OCEANSIDE — The Junior Olympics does not even have a category for 8-year-old swimmers, regardless Jaeden Tran is among the best set to compete this July.
Eight-year-old Jaeden will compete in the Junior Olympics age 10 division. He has already time qualified for the 50-meter back stroke, 50-meter butterfly and 100-meter butterfly, and may qualify to compete in a few more races.
Jaeden said when he’s up on the starting block all he thinks about is the finish line.
“I want to make it to the finals,” Jaeden said.
His father, Dao Tran, said that at age 6 Jaeden told him he wanted to win as many medals as Michael Phelps.
Even to an encouraging father, Tran said this sounded like a big dream. At the time Jaeden barely put his face in the water.

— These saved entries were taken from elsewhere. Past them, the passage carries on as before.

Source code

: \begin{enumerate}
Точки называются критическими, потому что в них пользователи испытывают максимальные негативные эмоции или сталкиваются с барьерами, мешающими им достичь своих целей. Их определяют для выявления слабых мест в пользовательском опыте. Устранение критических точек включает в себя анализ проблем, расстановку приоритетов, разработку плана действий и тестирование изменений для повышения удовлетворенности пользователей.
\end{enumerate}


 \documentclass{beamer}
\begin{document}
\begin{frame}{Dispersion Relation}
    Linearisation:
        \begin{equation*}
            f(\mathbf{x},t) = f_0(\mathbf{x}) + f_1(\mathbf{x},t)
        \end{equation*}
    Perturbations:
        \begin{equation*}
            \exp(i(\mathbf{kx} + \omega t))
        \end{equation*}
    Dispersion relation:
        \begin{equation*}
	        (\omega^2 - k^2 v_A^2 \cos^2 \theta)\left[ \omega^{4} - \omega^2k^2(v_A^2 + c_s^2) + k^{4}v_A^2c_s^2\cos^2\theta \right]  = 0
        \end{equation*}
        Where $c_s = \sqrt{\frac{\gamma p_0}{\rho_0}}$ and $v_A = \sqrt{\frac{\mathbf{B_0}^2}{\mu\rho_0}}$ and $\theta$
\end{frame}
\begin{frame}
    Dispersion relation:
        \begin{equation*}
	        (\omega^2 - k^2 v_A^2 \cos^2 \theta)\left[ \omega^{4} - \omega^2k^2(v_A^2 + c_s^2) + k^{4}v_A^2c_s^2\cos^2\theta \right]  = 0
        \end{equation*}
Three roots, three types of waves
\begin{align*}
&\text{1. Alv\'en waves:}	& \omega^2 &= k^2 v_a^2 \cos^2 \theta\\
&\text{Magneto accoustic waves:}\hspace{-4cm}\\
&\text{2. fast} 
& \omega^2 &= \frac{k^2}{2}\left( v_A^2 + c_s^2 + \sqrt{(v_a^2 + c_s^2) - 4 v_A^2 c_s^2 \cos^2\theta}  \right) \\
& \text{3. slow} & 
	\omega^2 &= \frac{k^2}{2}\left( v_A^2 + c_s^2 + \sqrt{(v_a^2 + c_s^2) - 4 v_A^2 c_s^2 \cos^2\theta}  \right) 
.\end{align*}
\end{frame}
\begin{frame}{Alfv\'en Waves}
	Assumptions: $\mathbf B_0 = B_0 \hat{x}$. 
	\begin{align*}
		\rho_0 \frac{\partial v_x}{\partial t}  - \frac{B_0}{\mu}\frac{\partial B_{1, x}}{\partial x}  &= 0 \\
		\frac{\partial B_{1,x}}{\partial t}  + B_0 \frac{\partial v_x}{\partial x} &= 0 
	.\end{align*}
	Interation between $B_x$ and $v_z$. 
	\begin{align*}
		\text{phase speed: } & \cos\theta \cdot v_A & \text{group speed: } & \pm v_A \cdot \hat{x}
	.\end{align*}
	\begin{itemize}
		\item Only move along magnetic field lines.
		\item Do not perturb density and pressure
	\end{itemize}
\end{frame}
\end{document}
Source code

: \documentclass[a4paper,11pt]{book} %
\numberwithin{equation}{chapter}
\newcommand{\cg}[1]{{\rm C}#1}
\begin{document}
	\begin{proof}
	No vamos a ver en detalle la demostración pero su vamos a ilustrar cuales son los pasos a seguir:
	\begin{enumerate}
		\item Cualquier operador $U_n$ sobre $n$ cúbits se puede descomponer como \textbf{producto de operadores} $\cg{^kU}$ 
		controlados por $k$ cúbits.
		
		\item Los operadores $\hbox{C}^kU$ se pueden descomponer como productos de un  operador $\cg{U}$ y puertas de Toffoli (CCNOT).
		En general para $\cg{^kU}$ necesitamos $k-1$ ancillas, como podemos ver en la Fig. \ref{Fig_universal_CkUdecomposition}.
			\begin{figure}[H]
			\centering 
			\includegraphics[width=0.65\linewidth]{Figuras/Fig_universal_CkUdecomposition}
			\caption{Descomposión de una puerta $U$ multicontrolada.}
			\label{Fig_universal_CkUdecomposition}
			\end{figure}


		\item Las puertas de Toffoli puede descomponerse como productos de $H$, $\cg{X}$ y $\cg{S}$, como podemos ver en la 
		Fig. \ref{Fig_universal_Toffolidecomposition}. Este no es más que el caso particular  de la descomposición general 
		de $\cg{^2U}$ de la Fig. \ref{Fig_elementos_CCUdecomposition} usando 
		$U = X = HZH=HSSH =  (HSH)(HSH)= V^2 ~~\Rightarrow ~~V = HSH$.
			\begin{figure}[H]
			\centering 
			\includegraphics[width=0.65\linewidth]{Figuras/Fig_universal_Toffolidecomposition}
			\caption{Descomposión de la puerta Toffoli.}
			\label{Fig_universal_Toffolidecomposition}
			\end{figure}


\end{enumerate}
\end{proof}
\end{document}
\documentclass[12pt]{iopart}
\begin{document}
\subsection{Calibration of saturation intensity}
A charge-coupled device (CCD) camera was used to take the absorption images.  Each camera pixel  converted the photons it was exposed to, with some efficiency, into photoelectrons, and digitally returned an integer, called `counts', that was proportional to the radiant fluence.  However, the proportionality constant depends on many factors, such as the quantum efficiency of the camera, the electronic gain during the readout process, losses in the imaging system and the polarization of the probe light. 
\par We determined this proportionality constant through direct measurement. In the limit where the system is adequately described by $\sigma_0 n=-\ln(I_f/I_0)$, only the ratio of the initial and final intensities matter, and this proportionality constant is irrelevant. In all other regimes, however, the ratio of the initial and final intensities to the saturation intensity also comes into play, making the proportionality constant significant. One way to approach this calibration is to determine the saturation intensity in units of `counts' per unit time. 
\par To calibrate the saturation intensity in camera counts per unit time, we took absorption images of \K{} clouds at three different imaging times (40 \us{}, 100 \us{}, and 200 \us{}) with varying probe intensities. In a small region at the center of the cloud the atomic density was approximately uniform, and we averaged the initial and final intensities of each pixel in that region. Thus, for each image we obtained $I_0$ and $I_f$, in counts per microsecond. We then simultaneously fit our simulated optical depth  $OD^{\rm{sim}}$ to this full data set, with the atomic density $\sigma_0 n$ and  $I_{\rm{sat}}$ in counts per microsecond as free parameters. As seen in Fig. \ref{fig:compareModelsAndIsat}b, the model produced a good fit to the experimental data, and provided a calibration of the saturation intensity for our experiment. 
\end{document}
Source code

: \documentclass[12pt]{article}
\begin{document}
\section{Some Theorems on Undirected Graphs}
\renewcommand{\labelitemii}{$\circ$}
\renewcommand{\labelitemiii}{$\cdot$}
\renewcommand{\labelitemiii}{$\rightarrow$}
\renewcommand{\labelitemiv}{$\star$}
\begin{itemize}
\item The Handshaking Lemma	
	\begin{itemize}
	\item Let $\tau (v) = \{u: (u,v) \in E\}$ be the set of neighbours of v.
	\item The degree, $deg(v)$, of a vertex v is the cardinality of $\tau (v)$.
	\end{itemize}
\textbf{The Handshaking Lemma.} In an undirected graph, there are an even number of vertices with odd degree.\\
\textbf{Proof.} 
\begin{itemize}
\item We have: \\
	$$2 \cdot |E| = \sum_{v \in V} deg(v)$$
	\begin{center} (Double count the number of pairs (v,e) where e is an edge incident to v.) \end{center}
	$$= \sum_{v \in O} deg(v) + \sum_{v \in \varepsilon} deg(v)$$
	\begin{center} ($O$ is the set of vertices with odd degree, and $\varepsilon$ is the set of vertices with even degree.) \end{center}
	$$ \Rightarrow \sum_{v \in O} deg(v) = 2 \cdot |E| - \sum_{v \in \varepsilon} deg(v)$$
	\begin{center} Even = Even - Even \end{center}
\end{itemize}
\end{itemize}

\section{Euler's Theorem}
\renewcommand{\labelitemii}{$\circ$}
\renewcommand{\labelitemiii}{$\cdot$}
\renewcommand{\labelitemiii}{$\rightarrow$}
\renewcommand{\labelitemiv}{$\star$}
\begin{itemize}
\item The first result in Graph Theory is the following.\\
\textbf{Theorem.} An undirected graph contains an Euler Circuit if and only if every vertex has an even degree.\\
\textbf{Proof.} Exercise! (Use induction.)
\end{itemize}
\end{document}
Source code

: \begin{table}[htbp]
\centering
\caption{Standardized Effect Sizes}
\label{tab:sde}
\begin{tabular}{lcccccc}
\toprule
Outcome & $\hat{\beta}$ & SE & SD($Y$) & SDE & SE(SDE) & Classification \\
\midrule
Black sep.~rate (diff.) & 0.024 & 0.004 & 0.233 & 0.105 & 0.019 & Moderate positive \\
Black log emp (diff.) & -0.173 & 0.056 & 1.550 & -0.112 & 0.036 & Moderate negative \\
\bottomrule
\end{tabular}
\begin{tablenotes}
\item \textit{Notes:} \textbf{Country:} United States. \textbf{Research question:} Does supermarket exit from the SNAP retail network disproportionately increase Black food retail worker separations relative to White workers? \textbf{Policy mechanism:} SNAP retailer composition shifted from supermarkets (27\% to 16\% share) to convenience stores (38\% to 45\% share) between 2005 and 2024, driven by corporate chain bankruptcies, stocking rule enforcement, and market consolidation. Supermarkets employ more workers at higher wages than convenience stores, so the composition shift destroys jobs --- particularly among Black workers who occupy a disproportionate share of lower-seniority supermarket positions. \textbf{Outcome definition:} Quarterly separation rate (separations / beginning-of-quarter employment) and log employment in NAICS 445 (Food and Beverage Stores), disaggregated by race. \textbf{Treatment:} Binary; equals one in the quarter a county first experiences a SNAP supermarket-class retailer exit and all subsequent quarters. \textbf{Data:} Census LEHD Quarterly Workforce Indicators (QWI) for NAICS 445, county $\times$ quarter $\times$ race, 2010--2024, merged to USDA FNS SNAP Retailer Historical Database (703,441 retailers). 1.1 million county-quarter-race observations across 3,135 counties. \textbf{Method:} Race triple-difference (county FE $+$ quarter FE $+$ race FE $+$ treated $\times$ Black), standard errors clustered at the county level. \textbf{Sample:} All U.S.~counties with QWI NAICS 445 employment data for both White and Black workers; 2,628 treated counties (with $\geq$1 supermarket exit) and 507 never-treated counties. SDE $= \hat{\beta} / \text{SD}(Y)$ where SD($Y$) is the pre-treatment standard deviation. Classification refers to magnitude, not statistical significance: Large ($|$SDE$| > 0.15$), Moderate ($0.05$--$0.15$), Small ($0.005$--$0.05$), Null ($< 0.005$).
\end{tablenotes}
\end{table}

Jaeden started swimming lessons just before he turned 6 to help with his respiratory problems.
“He was a premature baby, born nine weeks early,” Tran said. “He had respiratory issues until he was 5. The doctor said to try swimming to help develop his lungs.”
Jaeden did not warm up to the sport right away. Tran said Jaeden was known as “the screamer” at the pool where he took his first lessons because he would cry when he got near the water.
Things changed after Jaeden asked his dad if he could stay up and watch the Olympics. He saw Phelps, and set his own goal to be an award-winning swimmer.
Jaeden’s swimming took off from there. He made rapid improvements, and soon began training with a private coach.
“He is very competitive,” Tran said. “I took him to a swim meet to let him watch, and told him (to achieve his goal) he needed to learn how to float.
“His whole attitude changed. In six to eight months he was swimming. He got so good, so fast.”
The private swim coach saw something in Jaeden.
His father then enrolled Jaeden with Carlsbad’s North Coast Aquatics swim team to help him pursue competitive swimming and build sportsmanship.
Jaeden competed in the 25-meter butterfly in February, and finished in the top 16 against 9- and 10-year-olds. He clocked in at two seconds under the best time.
“He is very determined for a kid his age, and hungry,” Tran said.
North Coast Aquatics Coach Rob Mackle said Jaeden’s strong kick and determination sets him apart from fellow Junior Olympics hopefuls.
“He has a natural ability to work hard,” Mackle said. “He likes to race.”
Jaeden practices up to seven days a week with the team in demanding one-hour sessions.
“It’s part of his routine,” Tran said. “We do homework. During the 30-minute drive from the house to the pool we fit reading time in. It’s pretty structured.”
Tran said swimming is a reward for Jaeden for doing well in school.
“When he has a lack of focus in school the consequence is not going to practice,” Tran said. “It breaks my heart because swimming is something he loves. He understands he has to earn it, and has to work at it. It makes him want it even more.”
Swim coaches also encourage academics and good sportsmanship from athletes.
“Just because you are good at swimming does not mean you can slack off in other areas,” Tran said. “They talk about it all the time at the pool — dedication and sacrifices.”
Jaeden is the only competitive swimmer in the family. Neither of his fathers are swimmers.
“My favorite thing is to watch him swim,” Tran said. “He is so tiny. The other swimmers are a shoulder and head taller than him.
“I’m so proud he is able to compete at such a high level.”
Tran said being raised by two fathers has helped Jaeden face public questions.
“We’re the modern family,” Tran said. “He had to deal with issues at school. He knows he’s special.”
Tran said Jaeden’s older brother Kaleb Wofford is not a swimmer, but his younger sister Zoe Grace Tran Wofford has her eye on the pool.
For now the family is cheering on Jaeden as he heads for the Junior Olympics in Coronado this July.